Task 2 - Exploratory Data Analysis The first step in building a predictive model for text is understanding the distribution and relationship between the words, tokens, and phrases in the text. The goal of this task is to understand the basic relationships you observe in the data and prepare to build your first linguistic models.

Tasks to accomplish

Exploratory analysis - perform a thorough exploratory analysis of the data, understanding the distribution of words and relationship between the words in the corpora.
Understand frequencies of words and word pairs - build figures and tables to understand variation in the frequencies of words and word pairs in the data.

Questions to consider

Some words are more frequent than others - what are the distributions of word frequencies?
What are the frequencies of 2-grams and 3-grams in the dataset?
How many unique words do you need in a frequency sorted dictionary to cover 50% of all word instances in the language? 90%?
How do you evaluate how many of the words come from foreign languages?
Can you think of a way to increase the coverage – identifying words that may not be in the corpora or using a smaller number of words in the dictionary to cover the same number of phrases?

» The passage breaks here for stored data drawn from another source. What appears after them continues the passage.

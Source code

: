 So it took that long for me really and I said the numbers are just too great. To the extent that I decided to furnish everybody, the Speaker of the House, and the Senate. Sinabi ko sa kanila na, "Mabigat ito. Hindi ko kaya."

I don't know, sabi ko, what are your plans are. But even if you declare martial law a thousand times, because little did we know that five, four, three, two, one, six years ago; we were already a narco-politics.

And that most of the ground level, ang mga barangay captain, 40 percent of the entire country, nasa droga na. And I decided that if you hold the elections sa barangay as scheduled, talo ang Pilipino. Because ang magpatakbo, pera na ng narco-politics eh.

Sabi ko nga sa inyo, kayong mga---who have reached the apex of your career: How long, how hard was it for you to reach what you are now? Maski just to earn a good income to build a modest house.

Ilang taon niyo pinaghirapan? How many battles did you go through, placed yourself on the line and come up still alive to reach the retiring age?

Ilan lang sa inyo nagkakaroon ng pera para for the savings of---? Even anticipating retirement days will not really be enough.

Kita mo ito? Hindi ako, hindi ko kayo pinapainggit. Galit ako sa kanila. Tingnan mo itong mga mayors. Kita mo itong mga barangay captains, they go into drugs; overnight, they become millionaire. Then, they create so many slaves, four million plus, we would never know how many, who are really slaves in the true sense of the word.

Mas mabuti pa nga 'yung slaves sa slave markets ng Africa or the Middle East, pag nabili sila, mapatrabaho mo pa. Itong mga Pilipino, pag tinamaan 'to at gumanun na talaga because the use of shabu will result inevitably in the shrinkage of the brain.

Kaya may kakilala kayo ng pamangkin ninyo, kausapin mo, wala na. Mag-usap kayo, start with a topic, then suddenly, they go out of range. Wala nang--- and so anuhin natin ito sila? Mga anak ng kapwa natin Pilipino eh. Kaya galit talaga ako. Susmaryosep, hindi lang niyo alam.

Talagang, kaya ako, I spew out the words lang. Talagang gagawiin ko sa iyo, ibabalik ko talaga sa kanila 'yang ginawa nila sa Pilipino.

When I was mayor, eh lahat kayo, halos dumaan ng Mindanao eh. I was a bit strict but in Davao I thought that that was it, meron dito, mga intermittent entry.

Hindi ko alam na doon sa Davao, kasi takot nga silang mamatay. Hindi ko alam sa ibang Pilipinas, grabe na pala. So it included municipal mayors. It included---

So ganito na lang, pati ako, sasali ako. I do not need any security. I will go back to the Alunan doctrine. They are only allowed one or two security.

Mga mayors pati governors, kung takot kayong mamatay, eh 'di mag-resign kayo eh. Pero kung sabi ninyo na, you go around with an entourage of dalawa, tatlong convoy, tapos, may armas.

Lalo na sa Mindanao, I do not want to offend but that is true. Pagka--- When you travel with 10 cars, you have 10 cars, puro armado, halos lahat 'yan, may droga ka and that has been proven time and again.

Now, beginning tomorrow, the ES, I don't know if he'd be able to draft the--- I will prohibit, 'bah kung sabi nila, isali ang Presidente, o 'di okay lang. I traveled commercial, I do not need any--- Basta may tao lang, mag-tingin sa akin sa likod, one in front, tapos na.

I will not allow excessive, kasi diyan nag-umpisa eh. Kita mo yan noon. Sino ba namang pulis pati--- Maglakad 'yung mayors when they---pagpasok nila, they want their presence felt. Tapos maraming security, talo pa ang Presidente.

Exploratory Data Analysis and Modeling

load the packages

library(pryr) # package used to get the size of the file in the R environment
library(corpus) # corpus is an R text processing package with full suppport for international text (Unicode)
library(dplyr)

## 
## Attaching package: 'dplyr'

## The following objects are masked from 'package:stats':
## 
##     filter, lag

## The following objects are masked from 'package:base':
## 
##     intersect, setdiff, setequal, union

library(ggplot2)
library(tm) # package used to remove numbers and strip whitespace from a text document

## Loading required package: NLP

## 
## Attaching package: 'NLP'

## The following object is masked from 'package:ggplot2':
## 
##     annotate

## 
## Attaching package: 'tm'

## The following object is masked from 'package:pryr':
## 
##     inspect

library(stringi) # the function checks whether all bytes in a string are in the ascii set 1,2,3,4...,127

1. Download and Read the data from web (Date: Dec 28, 2022)

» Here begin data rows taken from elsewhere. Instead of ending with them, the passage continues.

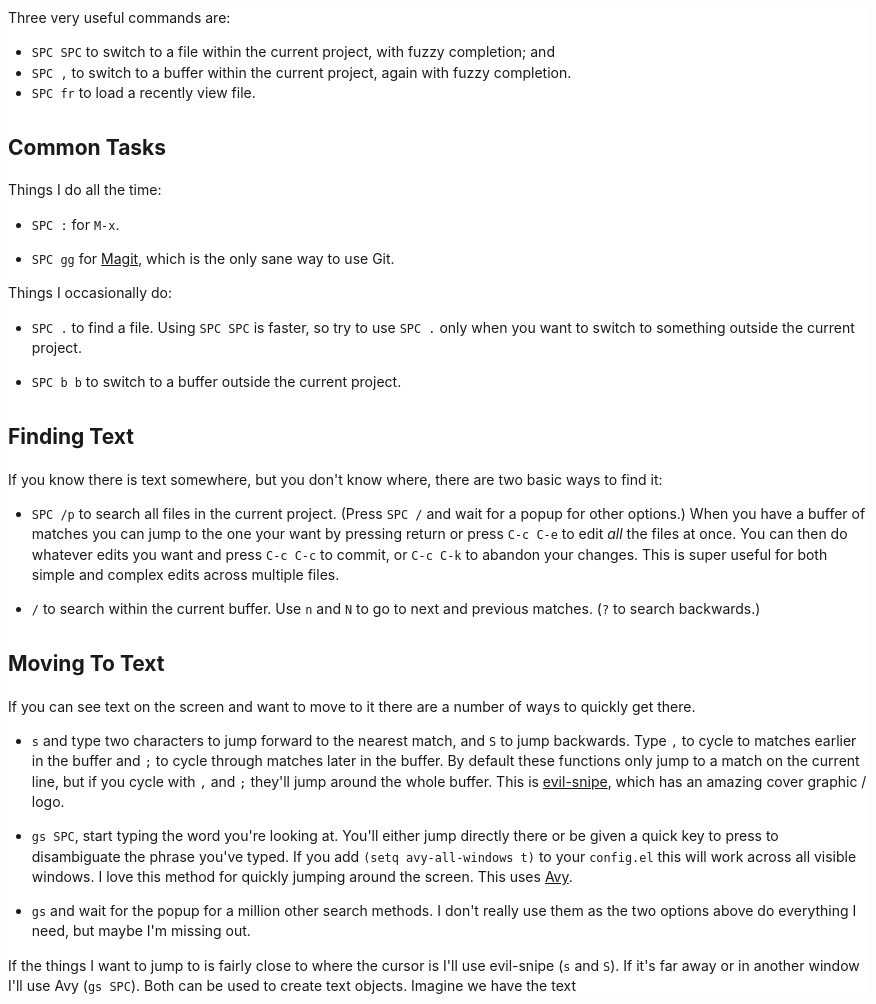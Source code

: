 Three very useful commands are:

- `SPC SPC` to switch to a file within the current project, with fuzzy completion; and
- `SPC ,` to switch to a buffer within the current project, again with fuzzy completion.
- `SPC fr` to load a recently view file.


## Common Tasks

Things I do all the time:

- `SPC :` for `M-x`.

- `SPC gg` for [Magit][magit], which is the only sane way to use Git.


Things I occasionally do:

- `SPC .` to find a file. Using `SPC SPC` is faster, so try to use `SPC .` only when you want to switch to something outside the current project. 

- `SPC b b` to switch to a buffer outside the current project.


## Finding Text

If you know there is text somewhere, but you don't know where, there are two basic ways to find it:

- `SPC /p` to search all files in the current project. (Press `SPC /` and wait for a popup for other options.) When you have a buffer of matches you can jump to the one your want by pressing return or press `C-c C-e` to edit *all* the files at once. You can then do whatever edits you want and press `C-c C-c` to commit, or `C-c C-k` to abandon your changes. This is super useful for both simple and complex edits across multiple files.

- `/` to search within the current buffer. Use `n` and `N` to go to next and
  previous matches. (`?` to search backwards.)


## Moving To Text

If you can see text on the screen and want to move to it there are a number of ways to quickly get there. 

- `s` and type two characters to jump forward to the nearest match, and `S` to jump backwards. Type `,` to cycle to matches earlier in the buffer and `;` to cycle through matches later in the buffer. By default these functions only jump to a match on the current line, but if you cycle with `,` and `;` they'll jump around the whole buffer. This is [evil-snipe][evil-snipe], which has an amazing cover graphic / logo.

- `gs SPC`, start typing the word you're looking at. You'll either jump directly there or be given a quick key to press to disambiguate the phrase you've typed. If you add `(setq avy-all-windows t)` to your `config.el` this will work across all visible windows. I love this method for quickly jumping around the screen. This uses [Avy][avy].

- `gs` and wait for the popup for a million other search methods. I don't really use them as the two options above do everything I need, but maybe I'm missing out.

If the things I want to jump to is fairly close to where the cursor is I'll use evil-snipe (`s` and `S`). If it's far away or in another window I'll use Avy (`gs SPC`). Both can be used to create text objects. Imagine we have the text


[avy]: https://github.com/abo-abo/avy
[doom]: https://github.com/hlissner/doom-emacs
[doom-bindings]: https://github.com/hlissner/doom-emacs/blob/develop/modules/config/default/+evil-bindings.el
[evil-multiedit]: https://github.com/hlissner/evil-multiedit
[evil-mc]: https://github.com/gabesoft/evil-mc
[evil-snipe]: https://github.com/hlissner/evil-snipe
[evil-surround]: https://github.com/emacs-evil/evil-surround
[magit]: https://magit.vc/
[persp-mode]: https://github.com/Bad-ptr/persp-mode.el
[projectile]: https://github.com/bbatsov/projectile
[treemacs]: https://github.com/Alexander-Miller/treemacs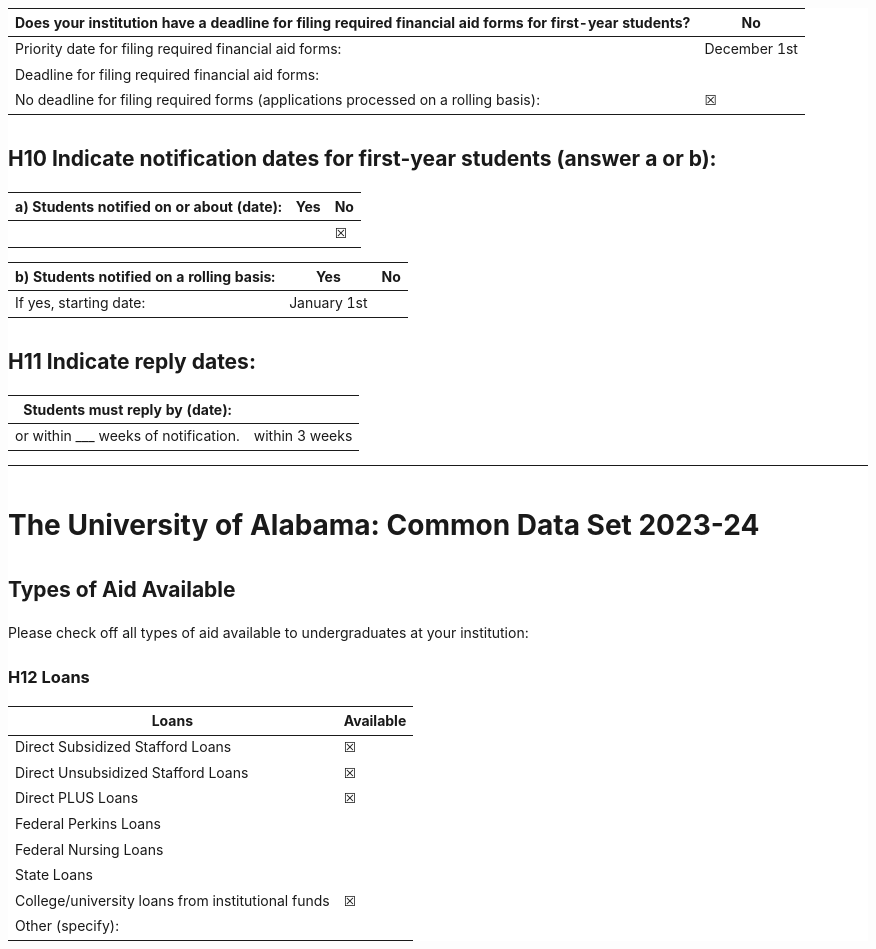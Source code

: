 | Does your institution have a deadline for filing required financial aid forms for first-year students? | No           |
| ------------------------------------------------------------------------------------------------------ | ------------ |
| Priority date for filing required financial aid forms:                                                 | December 1st |
| Deadline for filing required financial aid forms:                                                      |              |
| No deadline for filing required forms (applications processed on a rolling basis):                     | ☒            |

## H10 Indicate notification dates for first-year students (answer a or b):

| a) Students notified on or about (date): | Yes | No  |
| ---------------------------------------- | --- | --- |
|                                          |     | ☒   |

| b) Students notified on a rolling basis: | Yes         | No  |
| ---------------------------------------- | ----------- | --- |
| If yes, starting date:                   | January 1st |

## H11 Indicate reply dates:

| Students must reply by (date):          |                |
| --------------------------------------- | -------------- |
| or within \_\_\_ weeks of notification. | within 3 weeks |

---

# The University of Alabama: Common Data Set 2023-24

## Types of Aid Available

Please check off all types of aid available to undergraduates at your institution:

### H12 Loans

| Loans                                             | Available |
| ------------------------------------------------- | --------- |
| Direct Subsidized Stafford Loans                  | ☒         |
| Direct Unsubsidized Stafford Loans                | ☒         |
| Direct PLUS Loans                                 | ☒         |
| Federal Perkins Loans                             |           |
| Federal Nursing Loans                             |           |
| State Loans                                       |           |
| College/university loans from institutional funds | ☒         |
| Other (specify):                                  |           |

url <- "https://d396qusza40orc.cloudfront.net/dsscapstone/dataset/Coursera-SwiftKey.zip"
download.file(url, "final_dataset.zip")
unzip("final_dataset.zip")

us.twitter <- readLines("final/en_US/en_US.twitter.txt", encoding="UTF-8")

## Warning in readLines("final/en_US/en_US.twitter.txt", encoding = "UTF-8"): line
## 167155 appears to contain an embedded nul

## Warning in readLines("final/en_US/en_US.twitter.txt", encoding = "UTF-8"): line
## 268547 appears to contain an embedded nul

## Warning in readLines("final/en_US/en_US.twitter.txt", encoding = "UTF-8"): line
## 1274086 appears to contain an embedded nul

## Warning in readLines("final/en_US/en_US.twitter.txt", encoding = "UTF-8"): line
## 1759032 appears to contain an embedded nul

us.blogs <- readLines("final/en_US/en_US.blogs.txt", encoding="UTF-8")
us.news <- readLines("final/en_US/en_US.news.txt", encoding="UTF-8")

2. Overview of the files

To address the questions in Quiz 1:

Here I provide the basic summaries of the three files. Word counts, line counts, and basic data tables.

filelist <- list(us.twitter=us.twitter, us.blogs=us.blogs, us.news=us.news)
file.summary <- data.frame(File = names(filelist), # file name list
                           Size = sapply(filelist, function(x) {object_size(x)/1024^2}), # file memory size
                           Length = sapply(filelist, function(x) {length(x)}), # length of the files
                           Max.Length = sapply(filelist, function(x) {summary(nchar(x))[6]})) # max line length of each file

knitr::kable(file.summary)

	File	Size	Length	Max.Length
us.twitter	us.twitter	318.9895	2360148	140
us.blogs	us.blogs	255.3545	899288	40833
us.news	us.news	257.3404	1010242	11384

Sub_sample the files

us.twit <- us.twitter[1:5000]
# us.blog <-us.blogs[1:5000]
# us.new <- us.news[1:5000]

Clean the dataset

#1. remove special characters
us.twit <- iconv(us.twit, "UTF-8","ASCII",sub="")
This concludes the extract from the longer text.